Difícil que los documentales sobre grandes estrellas de Hollywood en los que los protagonistas están directamente involucrados escapen de la versión edulcorada de una biografía que en verdad tuvo una variedad de matices y claroscuros. Pasó con Arnold, otra producción de Netflix en la que el gigante austríaco Arnold Schwarzenegger eludió con astucia y cierto descaro cualquier tópico que pudiera resultar polémico, ya sea de su vida privada como de su carrera política en el Partido Republicano.
Sly está en esa misma línea, e incluso la perfecciona. La película, en la que Stallone aparece también como productor asociado, replica en otro envase una estructura dramática que este neoyorquino que cumplió en junio pasado 77 años probó como eficiente en su exitosa carrera cinematográfica: la historia del hombre que se hizo a sí mismo, que aún saliendo del barro logró superar todas las adversidades que se interpusieron en su camino e igual llegó al estrellato. El formato clásico del sueño americano, digamos.
Pero aquí la idea es otra: en lugar del tono celebratorio, Stallone y Thom Zimny, encargado también de dirigir el documental biográfico Western Stars, sobre otro working class hero americano, Bruce Springsteen, eligieron la gravedad. Lo que vemos es un hombre maduro que siente orgullo y nostalgia por su pasado estelar y condimenta su discurso oficial con consignas que suelen encontrarse en cualquier libro de autoayuda.
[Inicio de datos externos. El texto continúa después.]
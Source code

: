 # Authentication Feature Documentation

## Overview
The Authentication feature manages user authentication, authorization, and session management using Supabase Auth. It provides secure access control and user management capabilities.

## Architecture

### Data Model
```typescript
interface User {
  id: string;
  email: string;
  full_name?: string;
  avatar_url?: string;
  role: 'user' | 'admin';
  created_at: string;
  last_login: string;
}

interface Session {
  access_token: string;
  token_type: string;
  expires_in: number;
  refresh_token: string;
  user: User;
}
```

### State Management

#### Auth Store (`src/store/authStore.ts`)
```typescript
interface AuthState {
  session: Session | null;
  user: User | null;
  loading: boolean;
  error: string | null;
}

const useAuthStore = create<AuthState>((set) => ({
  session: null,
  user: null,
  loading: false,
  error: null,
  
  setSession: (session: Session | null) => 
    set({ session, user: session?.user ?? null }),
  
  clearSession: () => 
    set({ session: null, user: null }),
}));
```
Stallone se enfrentó con problemas desde siempre: las complicaciones que su madre tuvo en el parto cuando nació, en 1946, provocaron esa parálisis facial que le dio a su rostro una fisonomía característica que, obviamente, fue un límite para su expresividad. También lo son desde hace años los abusos con el bótox al que se entregan casi todos los profesionales de una industria, la de Hollywood, que exige juventud eterna.
Después de estudiar en Miami y antes de regresar a Nueva York para vivir allí con una novia que también intentaba dar sus primeros pasos como actriz, Sly debutó como actor en un film de porno soft, The Party at Kitty and Stud’s (1970), y cobró 200 dólares por dos días de trabajo. El documental excluye ese dato de la misma manera que ignora cualquier otro que pueda empañar el relato del Stallone heroico que tuvo una vida muy parecida a la de Rocky Balboa, su personaje más emblemático.
En ese sentido, el documental es engañoso: hay una serie de reflexiones sobre el paso del tiempo y las cosas que de veras importan a la hora de los balances existenciales que intentan delinear un Stallone sincero y dispuesto a desnudar sus preocupaciones y debilidades más íntimas, pero son parte de un guion bien estudiado que tiene disparador, nudo y desenlace, como sus películas más logradas.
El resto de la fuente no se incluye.